The flow-chart of the proposed Surgical Planner to use HIFU to treat prostate cancer is shown in Figure 1. Pre-operatively, slices of MRS prostate images of the patient are stored into the imaging processing/path planning module in the computer. In the intra-operative treatment, the patient lies in the supine position on the operating table with both legs lifted up. A specially designed robot houses the Transrectal Ultrasound (TRUS) probe and the HIFU transducer. The robot first manipulates the TRUS probe to scan the prostate to obtain a series of 2D transverse ultrasound images. These images are captured at defined intervals as the probe is traversed linearly in and out of the rectum. A 3D model of the prostate can be developed using these ultrasound images. This model is then mapped with a similar model obtained from the earlier MRS images. With knowledge of the cancerous sites in the prostate, the surgeon then defines the target position within the prostate where he wants the HIFU transducer to focus on.

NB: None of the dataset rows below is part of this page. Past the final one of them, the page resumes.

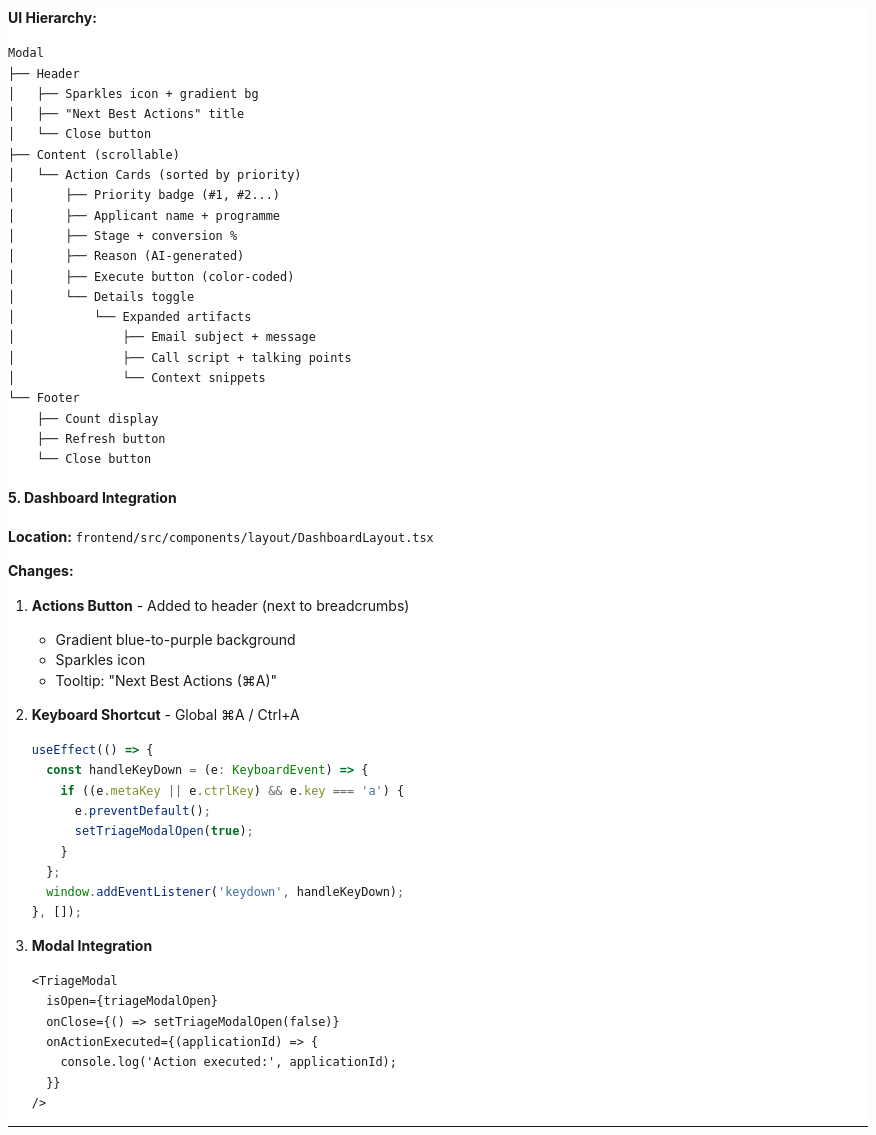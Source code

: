 **UI Hierarchy:**
```
Modal
├── Header
│   ├── Sparkles icon + gradient bg
│   ├── "Next Best Actions" title
│   └── Close button
├── Content (scrollable)
│   └── Action Cards (sorted by priority)
│       ├── Priority badge (#1, #2...)
│       ├── Applicant name + programme
│       ├── Stage + conversion %
│       ├── Reason (AI-generated)
│       ├── Execute button (color-coded)
│       └── Details toggle
│           └── Expanded artifacts
│               ├── Email subject + message
│               ├── Call script + talking points
│               └── Context snippets
└── Footer
    ├── Count display
    ├── Refresh button
    └── Close button
```

#### 5. Dashboard Integration
**Location:** `frontend/src/components/layout/DashboardLayout.tsx`

**Changes:**
1. **Actions Button** - Added to header (next to breadcrumbs)
   - Gradient blue-to-purple background
   - Sparkles icon
   - Tooltip: "Next Best Actions (⌘A)"

2. **Keyboard Shortcut** - Global ⌘A / Ctrl+A
   ```typescript
   useEffect(() => {
     const handleKeyDown = (e: KeyboardEvent) => {
       if ((e.metaKey || e.ctrlKey) && e.key === 'a') {
         e.preventDefault();
         setTriageModalOpen(true);
       }
     };
     window.addEventListener('keydown', handleKeyDown);
   }, []);
   ```

3. **Modal Integration**
   ```tsx
   <TriageModal
     isOpen={triageModalOpen}
     onClose={() => setTriageModalOpen(false)}
     onActionExecuted={(applicationId) => {
       console.log('Action executed:', applicationId);
     }}
   />
   ```

---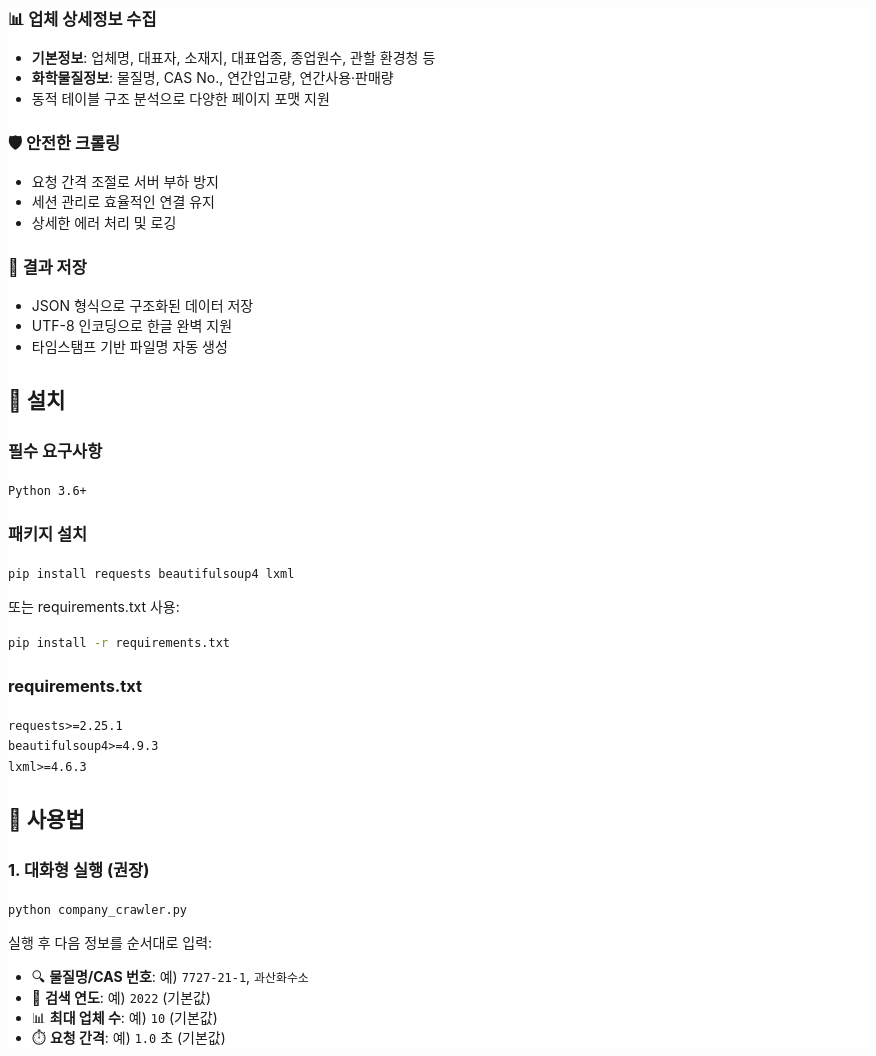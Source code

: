 ### 📊 **업체 상세정보 수집**
- **기본정보**: 업체명, 대표자, 소재지, 대표업종, 종업원수, 관할 환경청 등
- **화학물질정보**: 물질명, CAS No., 연간입고량, 연간사용·판매량
- 동적 테이블 구조 분석으로 다양한 페이지 포맷 지원

### 🛡️ **안전한 크롤링**
- 요청 간격 조절로 서버 부하 방지
- 세션 관리로 효율적인 연결 유지
- 상세한 에러 처리 및 로깅

### 💾 **결과 저장**
- JSON 형식으로 구조화된 데이터 저장
- UTF-8 인코딩으로 한글 완벽 지원
- 타임스탬프 기반 파일명 자동 생성

## 🚀 설치

### 필수 요구사항
```bash
Python 3.6+
```

### 패키지 설치
```bash
pip install requests beautifulsoup4 lxml
```

또는 requirements.txt 사용:
```bash
pip install -r requirements.txt
```

### requirements.txt
```txt
requests>=2.25.1
beautifulsoup4>=4.9.3
lxml>=4.6.3
```

## 🎯 사용법

### 1. 대화형 실행 (권장)
```bash
python company_crawler.py
```

실행 후 다음 정보를 순서대로 입력:
- 🔍 **물질명/CAS 번호**: 예) `7727-21-1`, `과산화수소`
- 📅 **검색 연도**: 예) `2022` (기본값)
- 📊 **최대 업체 수**: 예) `10` (기본값)
- ⏱️ **요청 간격**: 예) `1.0` 초 (기본값)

After the target has been defined, the computer commands the robot to manipulate the HIFU transducer such that its focus point coincides with the defined target position. A water bag (with degassed water) is placed between the perineal wall and the HIFU transducer to enable the effective transmission of the HIFU beam. The HIFU beam is then fired at the target for a few seconds. Following this, the water bag is taken away and the HIFU transducer moves back to its home position. The cycle is repeated for every target point defined by the surgeon.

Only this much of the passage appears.